José Nêumanne Pinto
Patrulhas de Volta
Se o leitor julgar a importância dos
lançamentos editoriais do momento pelas resenhas dos suplementos
literários dos jornais e pelas editorias de cultura das revistas
brasileiras, na certa, vai morrer de tédio e achar que nada de
relevante tem vindo a lume. Terá cometido grave engano. Pois, neste
ano da graça de 1998, se registraram, no mínimo, dois abalos
sísmicos, e logo no mais precioso dos laboratórios da linguagem, a
poesia. Gerardo Mello Mourão produziu o poema épico A Invenção do
Mar e Mário Chamie, a coesa e breve coletânea Caravana Contrária.
Lançada em alentado volume pela
Record, a epopéia do fundador do "país dos Mourões" tem fôlego
largo, onde se misturam fortes raízes gregas com picante aguardente
nacional, mais precisamente nordestina. Desta vez, o erudito deixou
a erudição um pouco de lado e fez o atavismo falar mais alto,
produzindo uma obra consistente, em que embala o espírito de Luís de
Camões no balanço da rede do caboclo Luiz Lua Gonzaga, o Rei do
Baião, a quem é dedicado o poema, que conta a história de como o
oceano português terminou inventando o Brasil.
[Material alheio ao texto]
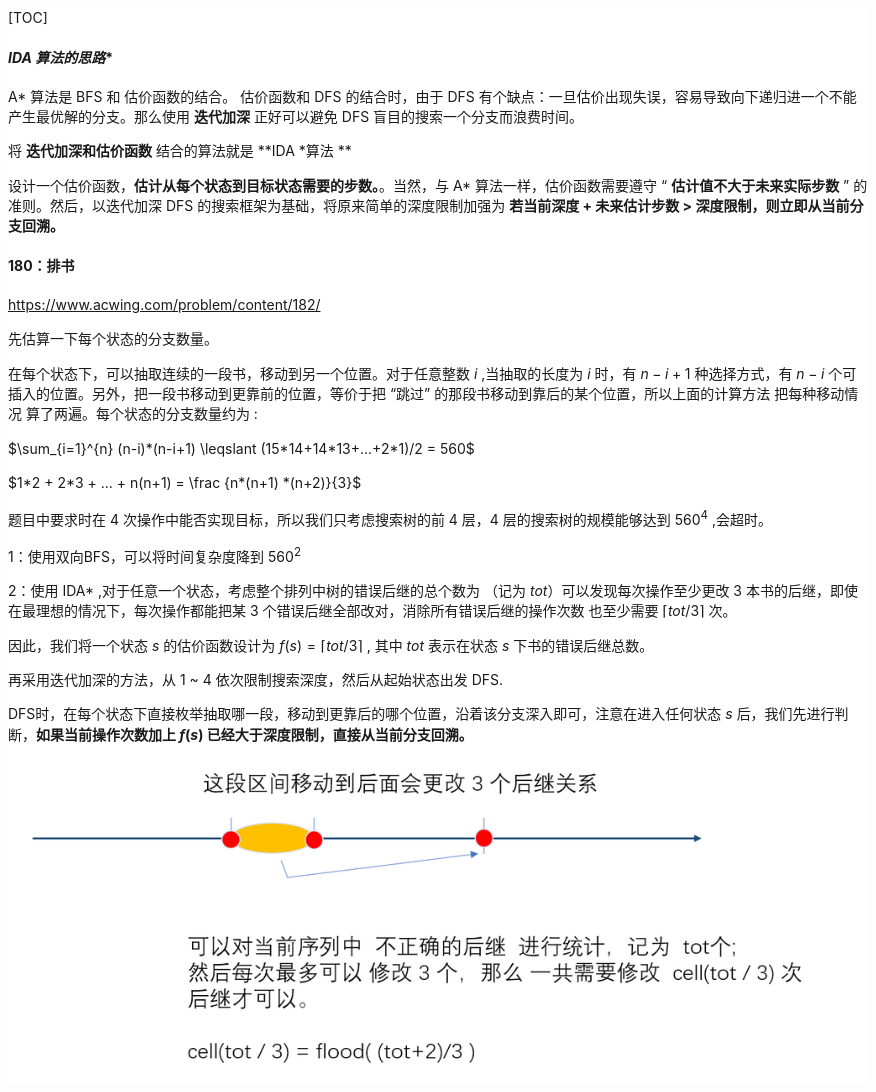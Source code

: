 

[TOC]

#### **IDA* 算法的思路**

A* 算法是 BFS 和 估价函数的结合。 估价函数和 DFS 的结合时，由于 DFS 有个缺点：一旦估价出现失误，容易导致向下递归进一个不能产生最优解的分支。那么使用 **迭代加深** 正好可以避免 DFS 盲目的搜索一个分支而浪费时间。

将  **迭代加深和估价函数** 结合的算法就是 **IDA *算法 **

设计一个估价函数，**估计从每个状态到目标状态需要的步数。**。当然，与 A* 算法一样，估价函数需要遵守                  “ **估计值不大于未来实际步数** ” 的准则。然后，以迭代加深 DFS 的搜索框架为基础，将原来简单的深度限制加强为    **若当前深度 +  未来估计步数  >  深度限制，则立即从当前分支回溯。**



#### 180：排书

https://www.acwing.com/problem/content/182/

先估算一下每个状态的分支数量。

在每个状态下，可以抽取连续的一段书，移动到另一个位置。对于任意整数  $i$ ,当抽取的长度为   $i$ 时，有  $n-i+1$ 种选择方式，有  $n-i$ 个可插入的位置。另外，把一段书移动到更靠前的位置，等价于把  “跳过” 的那段书移动到靠后的某个位置，所以上面的计算方法 把每种移动情况 算了两遍。每个状态的分支数量约为 :

 $\sum_{i=1}^{n} (n-i)*(n-i+1) \leqslant (15*14+14*13+...+2*1)/2 = 560$   

$1*2 + 2*3 + ... + n(n+1) = \frac {n*(n+1) *(n+2)}{3}$

题目中要求时在 4 次操作中能否实现目标，所以我们只考虑搜索树的前 4 层，4 层的搜索树的规模能够达到 $560^4$ ,会超时。

1：使用双向BFS，可以将时间复杂度降到  $560^2$ 

2：使用 IDA* ,对于任意一个状态，考虑整个排列中树的错误后继的总个数为 （记为 $tot$）可以发现每次操作至少更改  $3$ 本书的后继，即使在最理想的情况下，每次操作都能把某 $3$ 个错误后继全部改对，消除所有错误后继的操作次数 也至少需要  $⌈ tot/3 ⌉$ 次。

因此，我们将一个状态 $s$ 的估价函数设计为  $f(s) = ⌈ tot/3 ⌉$ , 其中 $tot$ 表示在状态 $s$ 下书的错误后继总数。

再采用迭代加深的方法，从 $1$  ~  $4$  依次限制搜索深度，然后从起始状态出发 DFS.

DFS时，在每个状态下直接枚举抽取哪一段，移动到更靠后的哪个位置，沿着该分支深入即可，注意在进入任何状态  $s$ 后，我们先进行判断，**如果当前操作次数加上 $f(s)$ 已经大于深度限制，直接从当前分支回溯。**

![](image/IDA_stra.png)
O instaurador da práxis segue pela
rota adversa, guiando-se, de certa forma, pelo latido dos cães de
guarda da mesmice, que pretendem ameaçar sua caravana. Dizendo-se
sírio e sério, Chamie, que, em árabe, quer dizer "de Damasco",
produziu um livro vivo, dinâmico, muito culto, mas, sobretudo,
impregnado de arsênico, envenenando os áulicos da mitologia reinante
em seus próprios domínios.
O silêncio perverso, com que se tenta
matar esses dois momentos da maior importância na produção literária
brasileira, é a prova de que as patrulhas, denunciadas há tempos por
Cacá Diegues, estão de volta. As objeções a crenças ou atividades
políticas do sertanejo e do Damasceno, contudo, não mancharão a
reputação crítica de seus livros recentes. Apenas jogam uma cortina
de fumo absurdo sobre elas, impedindo que os leitores contemporâneos
possam compartilhar com seus descendentes a fundamental fruição
estética de sua leitura, que continuará indispensável.